Ten dokument powstał na bazie 15 lat kręcenia filmów poklatkowych o… grzybach
Filmy poklatkowe wymagają cierpliwości, o czym doskonale wie Louie Schwartzberg, który poświęcił 15 lat swojego życia na nagrywanie grzybów. Dopiero po tym czasie powstał kompletny dokument Fantastic Fungi opowiadający nie tylko o samym rozwoju grzybów, ale ich niesamowitej sieci połączeń.
01.09.2021 | aktual.: 01.09.2021 14:04
Zalogowani mogą więcej
Możesz zapisać ten artykuł na później. Znajdziesz go potem na swoim koncie użytkownika
Fantastic Fungi to film dokumentalny, który ukazał się w 2019 roku. Wyreżyserował go i nagrał Louie Schwartzberg, a niedawno został doceniony przez Netflixa i trafił na platformę streamingową.
Po to, by pokazać niesamowity świat grzybów, Schwartzberg poświęcił 15 lat swojego życia na nagrywanie filmów poklatkowych. Znajdziemy tam przeróżne grzyby – od wszelkich pleśni po grzyby jadalne, trujące oraz halucynogenne. Autor omawia każdy typ tych niesamowitych darów natury.
Fantastic Fungi, Official Film Trailer | Moving Art by Louie Schwartzberg
Jednym z najciekawszych aspektów jest omawianie grzybni, która tworzy ogólnoświatową sieć połączeń. Jest ona porównywana do działania internetu – za jej pomocą grzyby mogą porozumiewać się między sobą oraz z drzewami na całym obszarze, na którym występuje. Przekazują sobie m.in. informacje o ruchach na powierzchni, co doskonale jest pokazane w filmie.
W rozmowie z Wired, Schwartzberg zdradza, że wszystkie filmy poklatkowe zostały nagrane w kontrolowanych warunkach. Filmowiec tłumaczy, że kręcenie materiału w naturalnym środowisku nie byłoby możliwe przez wszelkie czynniki zewnętrzne jak wiatr czy owady – wszystko by drżało i nie byłoby tak czyste jak w studio. Porównuje to do zabawnych filmów z Charlie Chaplinem, który czasem chodził jak pingwin.

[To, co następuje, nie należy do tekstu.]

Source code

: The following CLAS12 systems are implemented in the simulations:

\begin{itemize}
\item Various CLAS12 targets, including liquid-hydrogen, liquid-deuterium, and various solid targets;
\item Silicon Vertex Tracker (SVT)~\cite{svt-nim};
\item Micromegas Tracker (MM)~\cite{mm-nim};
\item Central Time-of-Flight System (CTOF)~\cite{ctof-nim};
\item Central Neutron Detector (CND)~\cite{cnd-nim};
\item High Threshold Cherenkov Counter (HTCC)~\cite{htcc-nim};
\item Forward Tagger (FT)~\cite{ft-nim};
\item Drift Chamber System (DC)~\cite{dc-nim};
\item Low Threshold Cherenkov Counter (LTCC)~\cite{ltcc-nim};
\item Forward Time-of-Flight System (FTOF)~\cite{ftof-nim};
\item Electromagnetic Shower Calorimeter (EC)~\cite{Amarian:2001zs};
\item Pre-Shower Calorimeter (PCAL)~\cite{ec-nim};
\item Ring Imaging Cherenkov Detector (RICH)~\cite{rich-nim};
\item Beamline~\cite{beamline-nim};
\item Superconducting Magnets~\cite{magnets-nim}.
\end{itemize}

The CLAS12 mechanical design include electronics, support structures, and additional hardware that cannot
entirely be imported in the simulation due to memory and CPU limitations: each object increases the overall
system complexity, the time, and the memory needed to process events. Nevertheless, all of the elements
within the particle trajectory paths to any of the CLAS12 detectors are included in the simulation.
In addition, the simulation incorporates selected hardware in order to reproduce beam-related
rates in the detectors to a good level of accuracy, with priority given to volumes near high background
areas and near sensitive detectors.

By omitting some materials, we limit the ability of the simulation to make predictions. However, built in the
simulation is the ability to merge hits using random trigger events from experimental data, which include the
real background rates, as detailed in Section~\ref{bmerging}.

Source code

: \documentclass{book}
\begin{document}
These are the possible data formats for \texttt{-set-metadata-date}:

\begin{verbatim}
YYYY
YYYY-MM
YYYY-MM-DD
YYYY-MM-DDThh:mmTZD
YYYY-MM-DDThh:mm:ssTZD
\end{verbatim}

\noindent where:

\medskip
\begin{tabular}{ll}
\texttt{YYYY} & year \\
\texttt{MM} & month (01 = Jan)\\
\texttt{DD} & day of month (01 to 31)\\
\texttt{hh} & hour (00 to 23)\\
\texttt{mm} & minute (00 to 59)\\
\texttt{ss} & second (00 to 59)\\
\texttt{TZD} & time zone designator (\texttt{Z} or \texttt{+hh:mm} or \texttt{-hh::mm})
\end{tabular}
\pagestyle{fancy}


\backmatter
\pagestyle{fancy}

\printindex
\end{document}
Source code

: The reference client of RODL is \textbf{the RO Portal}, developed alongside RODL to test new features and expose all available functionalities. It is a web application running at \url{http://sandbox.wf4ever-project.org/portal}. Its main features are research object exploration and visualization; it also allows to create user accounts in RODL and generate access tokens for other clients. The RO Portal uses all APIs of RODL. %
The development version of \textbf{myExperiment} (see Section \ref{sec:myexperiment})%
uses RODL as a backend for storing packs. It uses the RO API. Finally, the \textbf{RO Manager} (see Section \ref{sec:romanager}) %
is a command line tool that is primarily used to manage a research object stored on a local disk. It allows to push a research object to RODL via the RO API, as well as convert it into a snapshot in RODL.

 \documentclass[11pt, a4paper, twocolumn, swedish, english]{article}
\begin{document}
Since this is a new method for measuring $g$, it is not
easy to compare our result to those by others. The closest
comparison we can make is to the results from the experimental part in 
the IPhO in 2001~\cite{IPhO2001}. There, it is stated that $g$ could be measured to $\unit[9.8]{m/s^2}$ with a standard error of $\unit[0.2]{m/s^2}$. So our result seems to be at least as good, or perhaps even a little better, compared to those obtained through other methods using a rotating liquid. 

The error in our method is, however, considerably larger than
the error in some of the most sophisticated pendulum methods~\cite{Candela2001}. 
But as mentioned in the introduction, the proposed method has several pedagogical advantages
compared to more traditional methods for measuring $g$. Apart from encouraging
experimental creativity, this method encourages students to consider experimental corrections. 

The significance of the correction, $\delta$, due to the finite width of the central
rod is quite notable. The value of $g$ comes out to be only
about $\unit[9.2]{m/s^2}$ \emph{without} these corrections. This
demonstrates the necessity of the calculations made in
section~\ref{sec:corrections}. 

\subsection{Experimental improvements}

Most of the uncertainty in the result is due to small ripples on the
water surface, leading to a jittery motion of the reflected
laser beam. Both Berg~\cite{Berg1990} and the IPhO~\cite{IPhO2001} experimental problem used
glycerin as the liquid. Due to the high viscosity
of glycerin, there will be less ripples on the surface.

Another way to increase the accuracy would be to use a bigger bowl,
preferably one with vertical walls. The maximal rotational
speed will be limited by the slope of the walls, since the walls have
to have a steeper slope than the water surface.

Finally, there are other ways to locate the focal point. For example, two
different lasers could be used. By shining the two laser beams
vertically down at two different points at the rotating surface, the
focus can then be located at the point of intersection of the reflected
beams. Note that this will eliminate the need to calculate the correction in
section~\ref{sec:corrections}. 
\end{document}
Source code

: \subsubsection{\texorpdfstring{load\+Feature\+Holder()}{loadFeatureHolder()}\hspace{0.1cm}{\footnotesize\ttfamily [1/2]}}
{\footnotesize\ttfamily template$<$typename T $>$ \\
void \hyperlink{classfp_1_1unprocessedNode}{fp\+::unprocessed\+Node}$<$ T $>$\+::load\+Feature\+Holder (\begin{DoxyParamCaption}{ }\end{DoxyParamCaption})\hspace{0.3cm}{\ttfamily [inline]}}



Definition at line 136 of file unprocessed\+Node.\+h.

How Mushroom Time-Lapses Are Filmed | WIRED
Realizator materiału robił jedno zdjęcie co 15 minut (4 na godzinę). Przy 24 klatkach na sekundę, ukazanie dobowego wzrostu grzybów wymaga 96 klatek i trwa 4 sekundy. Oczywiście Schwartzberg nie podchodził do aparatu co 15 minut osobiście, tylko ustawił interwałometr, który wyzwalał migawkę oraz kontrolował światła wspierające wzrost grzybów.